Task directions ▸ All of the data needs to be repeated exactly.

━━━━━━━━━━━━━━━━━━━━

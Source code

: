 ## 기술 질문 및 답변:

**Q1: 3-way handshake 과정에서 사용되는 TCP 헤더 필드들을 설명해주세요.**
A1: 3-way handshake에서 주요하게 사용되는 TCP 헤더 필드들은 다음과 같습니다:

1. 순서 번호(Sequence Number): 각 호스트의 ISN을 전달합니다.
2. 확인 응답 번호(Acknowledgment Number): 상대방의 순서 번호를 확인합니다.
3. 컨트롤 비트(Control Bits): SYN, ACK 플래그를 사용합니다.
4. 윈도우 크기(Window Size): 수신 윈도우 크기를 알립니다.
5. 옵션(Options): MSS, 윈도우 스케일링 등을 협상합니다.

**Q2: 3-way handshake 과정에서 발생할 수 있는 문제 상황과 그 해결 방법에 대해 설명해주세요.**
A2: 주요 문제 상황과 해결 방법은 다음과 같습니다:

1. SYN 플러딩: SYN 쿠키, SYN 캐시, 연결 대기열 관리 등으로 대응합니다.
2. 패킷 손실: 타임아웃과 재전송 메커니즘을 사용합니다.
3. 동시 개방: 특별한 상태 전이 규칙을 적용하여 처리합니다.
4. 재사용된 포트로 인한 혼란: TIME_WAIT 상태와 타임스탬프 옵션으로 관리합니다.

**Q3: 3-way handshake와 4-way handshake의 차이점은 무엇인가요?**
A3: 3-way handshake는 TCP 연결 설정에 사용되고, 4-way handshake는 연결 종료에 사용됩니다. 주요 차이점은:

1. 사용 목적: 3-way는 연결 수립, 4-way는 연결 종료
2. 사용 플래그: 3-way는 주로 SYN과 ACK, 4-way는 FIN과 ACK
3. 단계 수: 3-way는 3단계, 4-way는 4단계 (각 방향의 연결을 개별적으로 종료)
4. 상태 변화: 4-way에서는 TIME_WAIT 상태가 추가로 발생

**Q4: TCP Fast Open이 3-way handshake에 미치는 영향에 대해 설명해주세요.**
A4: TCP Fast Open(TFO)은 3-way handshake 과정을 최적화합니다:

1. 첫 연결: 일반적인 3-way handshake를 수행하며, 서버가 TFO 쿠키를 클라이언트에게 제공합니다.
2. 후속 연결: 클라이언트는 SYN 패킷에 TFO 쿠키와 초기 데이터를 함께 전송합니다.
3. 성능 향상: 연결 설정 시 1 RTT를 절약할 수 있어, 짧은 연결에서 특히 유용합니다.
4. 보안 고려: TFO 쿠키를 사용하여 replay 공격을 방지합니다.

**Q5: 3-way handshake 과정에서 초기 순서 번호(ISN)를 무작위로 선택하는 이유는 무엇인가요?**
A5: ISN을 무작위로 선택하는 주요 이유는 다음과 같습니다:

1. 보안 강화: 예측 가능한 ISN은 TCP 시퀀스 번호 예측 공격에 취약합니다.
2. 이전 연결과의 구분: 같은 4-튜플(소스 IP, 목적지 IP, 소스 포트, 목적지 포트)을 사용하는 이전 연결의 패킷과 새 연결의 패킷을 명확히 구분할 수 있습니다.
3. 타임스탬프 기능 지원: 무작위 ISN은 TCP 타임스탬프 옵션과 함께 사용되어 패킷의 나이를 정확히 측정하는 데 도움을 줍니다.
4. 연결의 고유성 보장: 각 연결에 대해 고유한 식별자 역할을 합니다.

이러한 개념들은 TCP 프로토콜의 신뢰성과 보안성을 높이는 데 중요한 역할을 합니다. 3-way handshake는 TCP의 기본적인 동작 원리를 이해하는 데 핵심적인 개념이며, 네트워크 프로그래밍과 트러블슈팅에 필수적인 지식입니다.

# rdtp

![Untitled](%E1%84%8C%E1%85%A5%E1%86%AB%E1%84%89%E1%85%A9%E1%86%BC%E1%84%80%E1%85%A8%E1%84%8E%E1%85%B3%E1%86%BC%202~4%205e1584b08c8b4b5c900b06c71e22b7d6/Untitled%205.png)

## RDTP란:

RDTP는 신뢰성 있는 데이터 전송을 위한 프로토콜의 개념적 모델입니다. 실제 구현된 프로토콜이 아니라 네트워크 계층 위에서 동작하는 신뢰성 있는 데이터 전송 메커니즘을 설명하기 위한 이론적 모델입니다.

━━━━━━━━━━━━━━━━━━━━

Exercise output ▸
Source code

: ## 기술 질문 및 답변:

**Q1: 3-way handshake 과정에서 사용되는 TCP 헤더 필드들을 설명해주세요.**
A1: 3-way handshake에서 주요하게 사용되는 TCP 헤더 필드들은 다음과 같습니다:

1. 순서 번호(Sequence Number): 각 호스트의 ISN을 전달합니다.
2. 확인 응답 번호(Acknowledgment Number): 상대방의 순서 번호를 확인합니다.
3. 컨트롤 비트(Control Bits): SYN, ACK 플래그를 사용합니다.
4. 윈도우 크기(Window Size): 수신 윈도우 크기를 알립니다.
5. 옵션(Options): MSS, 윈도우 스케일링 등을 협상합니다.

**Q2: 3-way handshake 과정에서 발생할 수 있는 문제 상황과 그 해결 방법에 대해 설명해주세요.**
A2: 주요 문제 상황과 해결 방법은 다음과 같습니다:

1. SYN 플러딩: SYN 쿠키, SYN 캐시, 연결 대기열 관리 등으로 대응합니다.
2. 패킷 손실: 타임아웃과 재전송 메커니즘을 사용합니다.
3. 동시 개방: 특별한 상태 전이 규칙을 적용하여 처리합니다.
4. 재사용된 포트로 인한 혼란: TIME_WAIT 상태와 타임스탬프 옵션으로 관리합니다.

**Q3: 3-way handshake와 4-way handshake의 차이점은 무엇인가요?**
A3: 3-way handshake는 TCP 연결 설정에 사용되고, 4-way handshake는 연결 종료에 사용됩니다. 주요 차이점은:

1. 사용 목적: 3-way는 연결 수립, 4-way는 연결 종료
2. 사용 플래그: 3-way는 주로 SYN과 ACK, 4-way는 FIN과 ACK
3. 단계 수: 3-way는 3단계, 4-way는 4단계 (각 방향의 연결을 개별적으로 종료)
4. 상태 변화: 4-way에서는 TIME_WAIT 상태가 추가로 발생

**Q4: TCP Fast Open이 3-way handshake에 미치는 영향에 대해 설명해주세요.**
A4: TCP Fast Open(TFO)은 3-way handshake 과정을 최적화합니다:

1. 첫 연결: 일반적인 3-way handshake를 수행하며, 서버가 TFO 쿠키를 클라이언트에게 제공합니다.
2. 후속 연결: 클라이언트는 SYN 패킷에 TFO 쿠키와 초기 데이터를 함께 전송합니다.
3. 성능 향상: 연결 설정 시 1 RTT를 절약할 수 있어, 짧은 연결에서 특히 유용합니다.
4. 보안 고려: TFO 쿠키를 사용하여 replay 공격을 방지합니다.

**Q5: 3-way handshake 과정에서 초기 순서 번호(ISN)를 무작위로 선택하는 이유는 무엇인가요?**
A5: ISN을 무작위로 선택하는 주요 이유는 다음과 같습니다:

1. 보안 강화: 예측 가능한 ISN은 TCP 시퀀스 번호 예측 공격에 취약합니다.
2. 이전 연결과의 구분: 같은 4-튜플(소스 IP, 목적지 IP, 소스 포트, 목적지 포트)을 사용하는 이전 연결의 패킷과 새 연결의 패킷을 명확히 구분할 수 있습니다.
3. 타임스탬프 기능 지원: 무작위 ISN은 TCP 타임스탬프 옵션과 함께 사용되어 패킷의 나이를 정확히 측정하는 데 도움을 줍니다.
4. 연결의 고유성 보장: 각 연결에 대해 고유한 식별자 역할을 합니다.

이러한 개념들은 TCP 프로토콜의 신뢰성과 보안성을 높이는 데 중요한 역할을 합니다. 3-way handshake는 TCP의 기본적인 동작 원리를 이해하는 데 핵심적인 개념이며, 네트워크 프로그래밍과 트러블슈팅에 필수적인 지식입니다.

# rdtp

![Untitled](%E1%84%8C%E1%85%A5%E1%86%AB%E1%84%89%E1%85%A9%E1%86%BC%E1%84%80%E1%85%A8%E1%84%8E%E1%85%B3%E1%86%BC%202~4%205e1584b08c8b4b5c900b06c71e22b7d6/Untitled%205.png)

## RDTP란:

RDTP는 신뢰성 있는 데이터 전송을 위한 프로토콜의 개념적 모델입니다. 실제 구현된 프로토콜이 아니라 네트워크 계층 위에서 동작하는 신뢰성 있는 데이터 전송 메커니즘을 설명하기 위한 이론적 모델입니다.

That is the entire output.